Pedaço do maxilar de Hitler |
Finalmente, os autores conseguem que o crânio e os dentes sejam examinados por um eminente especialista, o doutor Philippe Charlier, célebre pela identificação dos restos mortais de Henrique IV, São Luís IX e Ricardo Coração de Leão. Este, apesar de inúmeras dificuldades burocráticas, consegue fotografar os objectos e analisar os resultados em Paris, concluindo que os dentes são indubitavelmente de Adolf Hitler.
Segundo documento secreto de 21 de Fevereiro de 1946, os corpos atrás mencionados foram transferidos de Rathenow para Magdebourg, onde foram enterrados. Por fim, segundo o plano da operação "Arquivo", por decisão de Andropov, os restos das pessoas citadas foram definitivamente destruídos, por combustão, em 5 de Abril de 1970, num terreno vago da cidade de Scönebeck, a 11 quilómetros de Magdebourg. As cinzas foram lançadas no rio Biderin.
Fica aqui registada a odisseia destes investigadores, de que só mencionámos o essencial das 350 páginas de texto. O livro lê-se como um romance policial, recolhe inúmeros pormenores, critica a burocracia dos serviços russos e os sucessivos problemas com que os autores se depararam para atingir as suas metas.
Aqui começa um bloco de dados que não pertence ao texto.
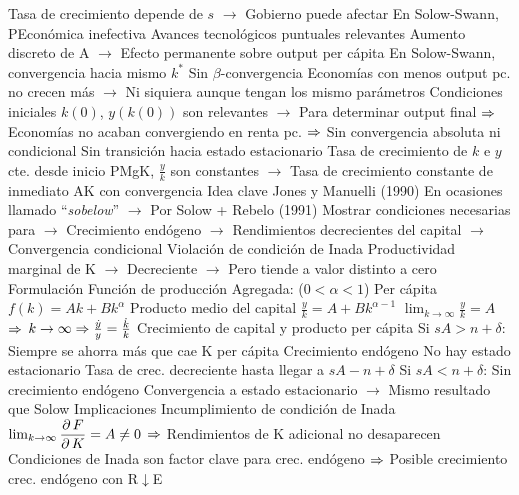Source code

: \documentclass{nuevotema}
\begin{document}
\begin{esquemal}
				\4[] Tasa de crecimiento depende de $s$
				\4[] $\to$ Gobierno puede afectar
				\4[] En Solow-Swann, PEconómica inefectiva
				\4 Avances tecnológicos puntuales relevantes
				\4[] Aumento discreto de A
				\4[] $\to$ Efecto permanente sobre output per cápita
				\4[] En Solow-Swann, convergencia hacia mismo $k^*$
				\4 Sin $\beta$-convergencia
				\4[] Economías con menos output pc. no crecen más
				\4[] $\to$ Ni siquiera aunque tengan los mismo parámetros
				\4[] Condiciones iniciales $k(0)$, $y(k(0))$ son relevantes
				\4[] $\to$ Para determinar output final
				\4[] $\Rightarrow$ Economías no acaban convergiendo en renta pc.
				\4[] $\Rightarrow$ Sin convergencia absoluta ni condicional
				\4 Sin transición hacia estado estacionario
				\4[] Tasa de crecimiento de $k$ e $y$ cte. desde inicio
				\4[] PMgK, $\frac{y}{k}$ son constantes
				\4[] $\to$ Tasa de crecimiento constante de inmediato
		\2 AK con convergencia
			\3 Idea clave
				\4 Jones y Manuelli (1990)
				\4[] En ocasiones llamado ``\textit{sobelow}''
				\4[] $\to$ Por Solow + Rebelo (1991)
				\4 Mostrar condiciones necesarias para
				\4[] $\to$ Crecimiento endógeno
				\4[] $\to$ Rendimientos decrecientes del capital
				\4[] $\to$ Convergencia condicional
				\4 Violación de condición de Inada
				\4[] Productividad marginal de K
				\4[] $\to$ Decreciente
				\4[] $\to$ Pero tiende a valor distinto a cero
			\3 Formulación
				\4 Función de producción
				\4[] Agregada:
				\4[]  \quad ($0 < \alpha < 1$)
				\4[] Per cápita
				\4[] $f(k) = Ak + Bk^\alpha$
				\4 Producto medio del capital
				\4[] $\frac{y}{k} = A + Bk^{\alpha-1}$
				\4[] $\lim_{k\to \infty}\frac{y}{k} = A$
				\4[] $\Rightarrow$ $k \to \infty \Rightarrow \frac{\dot{y}}{y} = \frac{\dot{k}}{k}$
				\4 Crecimiento de capital y producto per cápita
				\4[] 
				\4 Si $sA > n+\delta$:
				\4[] Siempre se ahorra más que cae K per cápita
				\4[] Crecimiento endógeno
				\4[] No hay estado estacionario
				\4[] Tasa de crec. decreciente hasta llegar a $sA-n+\delta$
				\4[] 
				\4 Si $sA < n+\delta$:
				\4[] Sin crecimiento endógeno
				\4[] Convergencia a estado estacionario
				\4[] $\to$ Mismo resultado que Solow
			\3 Implicaciones
				\4 Incumplimiento de condición de Inada
				\4[] $ \lim_{k \to \infty} \dfrac{\partial \, F}{\partial \, K} = A \neq 0$
				\4[] $\Rightarrow$ Rendimientos de K adicional no desaparecen
				\4[] Condiciones de Inada son factor clave para crec. endógeno
				\4[] $\Rightarrow$ Posible crecimiento crec. endógeno con R$\downarrow$E

\end{esquemal}
\end{document}
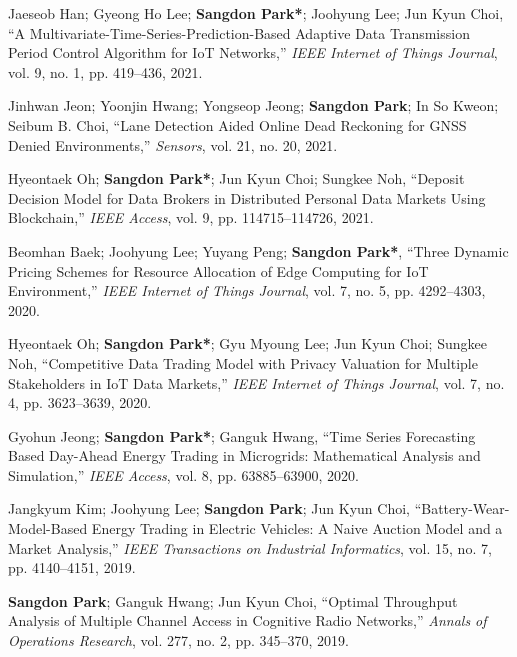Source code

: \documentclass[11pt,a4paper]{article}
\begin{document}
\begin{enumerate}[label={[{\arabic*}]}, leftmargin=*, itemsep=0.3em]
\item Jaeseob Han; Gyeong Ho Lee; \textbf{Sangdon Park*}; Joohyung Lee; Jun Kyun Choi, ``A Multivariate-Time-Series-Prediction-Based Adaptive Data Transmission Period Control Algorithm for IoT Networks,'' \textit{IEEE Internet of Things Journal}, vol. 9, no. 1, pp. 419--436, 2021.

\item Jinhwan Jeon; Yoonjin Hwang; Yongseop Jeong; \textbf{Sangdon Park}; In So Kweon; Seibum B. Choi, ``Lane Detection Aided Online Dead Reckoning for GNSS Denied Environments,'' \textit{Sensors}, vol. 21, no. 20, 2021.

\item Hyeontaek Oh; \textbf{Sangdon Park*}; Jun Kyun Choi; Sungkee Noh, ``Deposit Decision Model for Data Brokers in Distributed Personal Data Markets Using Blockchain,'' \textit{IEEE Access}, vol. 9, pp. 114715--114726, 2021.

\item Beomhan Baek; Joohyung Lee; Yuyang Peng; \textbf{Sangdon Park*}, ``Three Dynamic Pricing Schemes for Resource Allocation of Edge Computing for IoT Environment,'' \textit{IEEE Internet of Things Journal}, vol. 7, no. 5, pp. 4292--4303, 2020.

\item Hyeontaek Oh; \textbf{Sangdon Park*}; Gyu Myoung Lee; Jun Kyun Choi; Sungkee Noh, ``Competitive Data Trading Model with Privacy Valuation for Multiple Stakeholders in IoT Data Markets,'' \textit{IEEE Internet of Things Journal}, vol. 7, no. 4, pp. 3623--3639, 2020.

\item Gyohun Jeong; \textbf{Sangdon Park*}; Ganguk Hwang, ``Time Series Forecasting Based Day-Ahead Energy Trading in Microgrids: Mathematical Analysis and Simulation,'' \textit{IEEE Access}, vol. 8, pp. 63885--63900, 2020.

\item Jangkyum Kim; Joohyung Lee; \textbf{Sangdon Park}; Jun Kyun Choi, ``Battery-Wear-Model-Based Energy Trading in Electric Vehicles: A Naive Auction Model and a Market Analysis,'' \textit{IEEE Transactions on Industrial Informatics}, vol. 15, no. 7, pp. 4140--4151, 2019.

\item \textbf{Sangdon Park}; Ganguk Hwang; Jun Kyun Choi, ``Optimal Throughput Analysis of Multiple Channel Access in Cognitive Radio Networks,'' \textit{Annals of Operations Research}, vol. 277, no. 2, pp. 345--370, 2019.


\end{enumerate}
\end{document}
Trata-se de mais uma contribuição para o esclarecimento do que aconteceu nos últimos dias no bunker, depois das dezenas de livros publicados por historiadores e pelos sobreviventes da queda do III Reich, nomeadamente, por Traudl Junge, que foi secretária de Hitler até aos últimos momentos.
O livro La mort d'Hitler pretende encerrar a polémica acerca do destino final do Führer, depois de tantos testemunhos de pessoas que o terão avistado em países da América do Sul.
Tê-lo-á conseguido?
NOTA: Não existem, tanto quanto sabemos, fotografias dos cadáveres carbonizados de Adolf Hitler e de Eva Braun, nem tão pouco dos cadáveres de Joseph Goebbels e de Magda Goebbels. Nem sequer das autópsias, oportunamente efectuadas, dos cadáveres de Hitler e de Braun.